### Work required
Find the line with "Since the Internet" and the line with "network throughput would" in the entries below; output exactly those two lines, every line between them, and no others.

### Collected data
◆ ◆ ◆
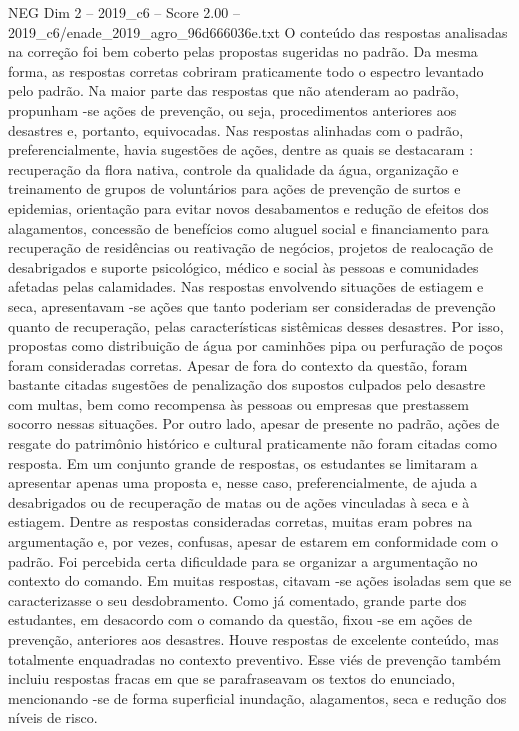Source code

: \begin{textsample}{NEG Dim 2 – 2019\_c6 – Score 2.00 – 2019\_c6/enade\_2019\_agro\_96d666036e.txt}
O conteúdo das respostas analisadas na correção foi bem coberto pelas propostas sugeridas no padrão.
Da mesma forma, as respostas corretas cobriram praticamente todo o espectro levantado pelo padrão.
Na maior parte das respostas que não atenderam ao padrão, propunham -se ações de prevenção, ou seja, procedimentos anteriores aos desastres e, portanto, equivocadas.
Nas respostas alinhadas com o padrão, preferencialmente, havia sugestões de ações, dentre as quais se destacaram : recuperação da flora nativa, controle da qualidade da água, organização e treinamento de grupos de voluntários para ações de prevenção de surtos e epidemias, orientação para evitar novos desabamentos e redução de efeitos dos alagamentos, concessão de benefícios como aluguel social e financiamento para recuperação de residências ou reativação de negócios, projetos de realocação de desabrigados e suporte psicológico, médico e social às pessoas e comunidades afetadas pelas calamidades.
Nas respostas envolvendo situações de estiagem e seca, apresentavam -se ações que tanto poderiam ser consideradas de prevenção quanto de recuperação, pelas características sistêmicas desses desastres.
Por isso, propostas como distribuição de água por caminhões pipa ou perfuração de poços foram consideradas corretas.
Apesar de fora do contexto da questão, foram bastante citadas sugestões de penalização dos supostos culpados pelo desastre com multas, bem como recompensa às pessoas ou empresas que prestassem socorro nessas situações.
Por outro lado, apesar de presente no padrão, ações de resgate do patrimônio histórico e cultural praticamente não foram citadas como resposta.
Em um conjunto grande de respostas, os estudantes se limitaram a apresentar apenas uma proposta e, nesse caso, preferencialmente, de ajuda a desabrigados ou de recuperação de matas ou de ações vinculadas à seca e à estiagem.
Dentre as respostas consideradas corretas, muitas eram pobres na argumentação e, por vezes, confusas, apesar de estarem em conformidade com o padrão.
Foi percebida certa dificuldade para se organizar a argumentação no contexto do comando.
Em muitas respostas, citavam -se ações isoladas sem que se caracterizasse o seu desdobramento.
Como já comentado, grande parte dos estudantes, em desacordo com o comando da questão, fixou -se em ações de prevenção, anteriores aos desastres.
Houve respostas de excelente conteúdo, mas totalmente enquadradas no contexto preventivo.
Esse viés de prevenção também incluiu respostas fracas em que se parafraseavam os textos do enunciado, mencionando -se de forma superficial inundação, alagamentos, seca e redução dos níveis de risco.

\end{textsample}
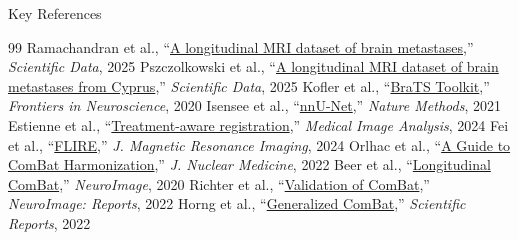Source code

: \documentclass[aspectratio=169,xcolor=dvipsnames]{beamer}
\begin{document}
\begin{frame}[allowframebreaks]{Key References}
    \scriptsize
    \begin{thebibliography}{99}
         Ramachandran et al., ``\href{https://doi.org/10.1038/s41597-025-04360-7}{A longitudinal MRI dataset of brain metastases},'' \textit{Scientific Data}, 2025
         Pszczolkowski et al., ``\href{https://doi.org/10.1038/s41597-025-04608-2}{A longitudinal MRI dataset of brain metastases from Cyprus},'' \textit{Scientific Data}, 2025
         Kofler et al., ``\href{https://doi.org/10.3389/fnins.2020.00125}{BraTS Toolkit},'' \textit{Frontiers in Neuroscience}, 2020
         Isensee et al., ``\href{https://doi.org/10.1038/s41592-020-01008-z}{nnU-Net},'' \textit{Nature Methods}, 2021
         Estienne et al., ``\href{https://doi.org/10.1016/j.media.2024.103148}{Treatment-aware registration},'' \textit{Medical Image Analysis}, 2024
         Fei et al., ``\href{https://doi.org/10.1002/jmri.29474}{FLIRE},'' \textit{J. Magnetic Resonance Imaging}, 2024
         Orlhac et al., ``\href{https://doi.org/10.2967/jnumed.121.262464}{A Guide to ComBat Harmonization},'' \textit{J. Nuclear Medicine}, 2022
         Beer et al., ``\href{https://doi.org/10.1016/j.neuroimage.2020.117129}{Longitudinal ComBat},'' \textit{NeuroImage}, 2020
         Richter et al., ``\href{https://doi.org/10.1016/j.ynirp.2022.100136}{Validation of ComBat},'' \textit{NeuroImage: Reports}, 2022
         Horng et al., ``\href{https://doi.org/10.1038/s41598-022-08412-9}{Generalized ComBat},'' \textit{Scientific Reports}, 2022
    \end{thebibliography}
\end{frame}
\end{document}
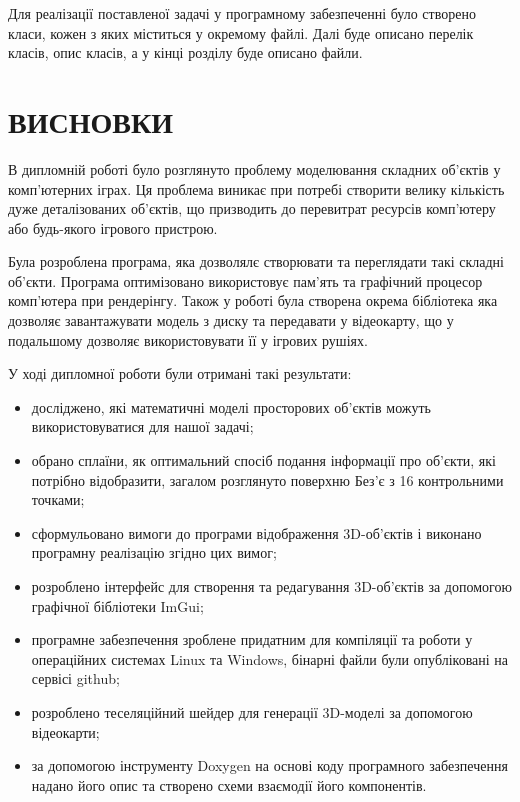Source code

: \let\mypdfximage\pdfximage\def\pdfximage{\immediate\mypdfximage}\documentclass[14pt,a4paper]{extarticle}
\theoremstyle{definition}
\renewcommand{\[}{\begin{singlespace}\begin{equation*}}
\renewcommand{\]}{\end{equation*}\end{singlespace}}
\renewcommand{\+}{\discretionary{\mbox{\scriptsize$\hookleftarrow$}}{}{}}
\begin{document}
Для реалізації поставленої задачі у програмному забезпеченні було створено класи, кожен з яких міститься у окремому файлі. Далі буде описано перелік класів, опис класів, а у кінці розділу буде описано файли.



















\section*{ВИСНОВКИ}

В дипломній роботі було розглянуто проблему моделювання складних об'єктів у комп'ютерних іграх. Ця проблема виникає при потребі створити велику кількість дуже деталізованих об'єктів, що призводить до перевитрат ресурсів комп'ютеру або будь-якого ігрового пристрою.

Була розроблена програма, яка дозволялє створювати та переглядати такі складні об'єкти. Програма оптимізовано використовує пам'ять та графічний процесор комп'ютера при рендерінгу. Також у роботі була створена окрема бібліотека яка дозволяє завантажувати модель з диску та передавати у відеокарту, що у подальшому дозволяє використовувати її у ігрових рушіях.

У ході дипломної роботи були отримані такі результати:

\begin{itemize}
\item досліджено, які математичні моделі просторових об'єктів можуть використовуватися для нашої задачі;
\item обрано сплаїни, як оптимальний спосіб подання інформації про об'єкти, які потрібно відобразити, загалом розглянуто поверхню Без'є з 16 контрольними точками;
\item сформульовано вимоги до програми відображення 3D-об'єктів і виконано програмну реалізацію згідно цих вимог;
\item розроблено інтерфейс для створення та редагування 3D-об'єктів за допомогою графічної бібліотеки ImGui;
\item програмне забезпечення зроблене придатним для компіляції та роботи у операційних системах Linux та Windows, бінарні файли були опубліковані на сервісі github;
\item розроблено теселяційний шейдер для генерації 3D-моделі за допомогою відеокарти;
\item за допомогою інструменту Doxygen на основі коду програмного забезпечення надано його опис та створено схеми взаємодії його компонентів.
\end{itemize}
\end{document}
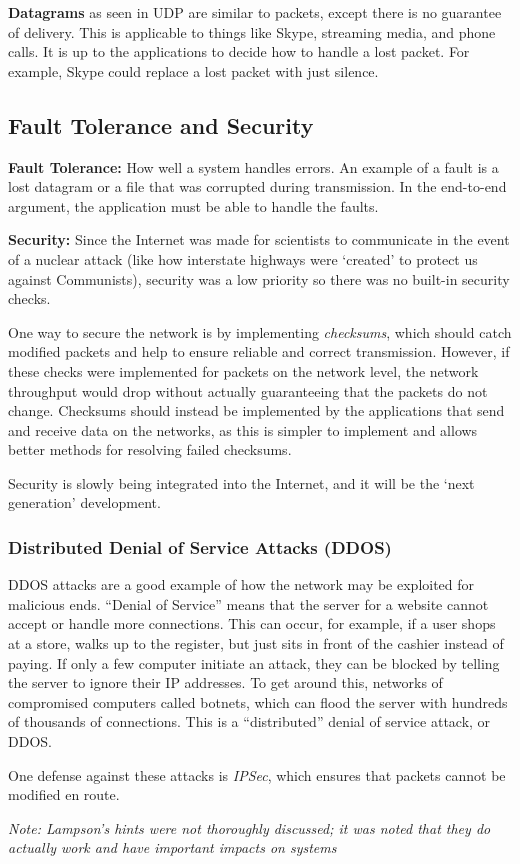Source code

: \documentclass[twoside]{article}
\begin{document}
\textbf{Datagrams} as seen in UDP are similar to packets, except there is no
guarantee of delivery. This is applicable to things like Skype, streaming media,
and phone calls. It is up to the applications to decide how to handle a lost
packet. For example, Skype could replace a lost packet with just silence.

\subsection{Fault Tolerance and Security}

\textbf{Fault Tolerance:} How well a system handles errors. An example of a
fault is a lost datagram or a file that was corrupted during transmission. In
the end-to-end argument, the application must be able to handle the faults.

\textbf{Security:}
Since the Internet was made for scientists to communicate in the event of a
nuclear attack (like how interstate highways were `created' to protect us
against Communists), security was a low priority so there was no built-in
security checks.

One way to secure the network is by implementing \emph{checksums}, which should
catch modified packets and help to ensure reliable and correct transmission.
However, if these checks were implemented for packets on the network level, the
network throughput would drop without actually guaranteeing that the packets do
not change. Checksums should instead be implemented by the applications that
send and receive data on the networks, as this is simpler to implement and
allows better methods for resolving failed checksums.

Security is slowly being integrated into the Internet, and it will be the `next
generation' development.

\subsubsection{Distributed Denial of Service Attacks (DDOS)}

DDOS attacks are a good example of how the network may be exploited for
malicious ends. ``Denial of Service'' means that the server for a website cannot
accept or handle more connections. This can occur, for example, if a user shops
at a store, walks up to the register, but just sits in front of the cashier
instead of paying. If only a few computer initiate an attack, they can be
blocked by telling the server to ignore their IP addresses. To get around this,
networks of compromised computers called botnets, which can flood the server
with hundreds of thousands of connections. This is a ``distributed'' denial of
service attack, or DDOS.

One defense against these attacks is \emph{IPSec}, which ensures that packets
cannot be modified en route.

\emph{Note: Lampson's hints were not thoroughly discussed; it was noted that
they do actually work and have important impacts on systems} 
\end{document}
◆ ◆ ◆
### Written reply
Since the Internet was made for scientists to communicate in the event of a
nuclear attack (like how interstate highways were `created' to protect us
against Communists), security was a low priority so there was no built-in
security checks.

One way to secure the network is by implementing \emph{checksums}, which should
catch modified packets and help to ensure reliable and correct transmission.
However, if these checks were implemented for packets on the network level, the
network throughput would drop without actually guaranteeing that the packets do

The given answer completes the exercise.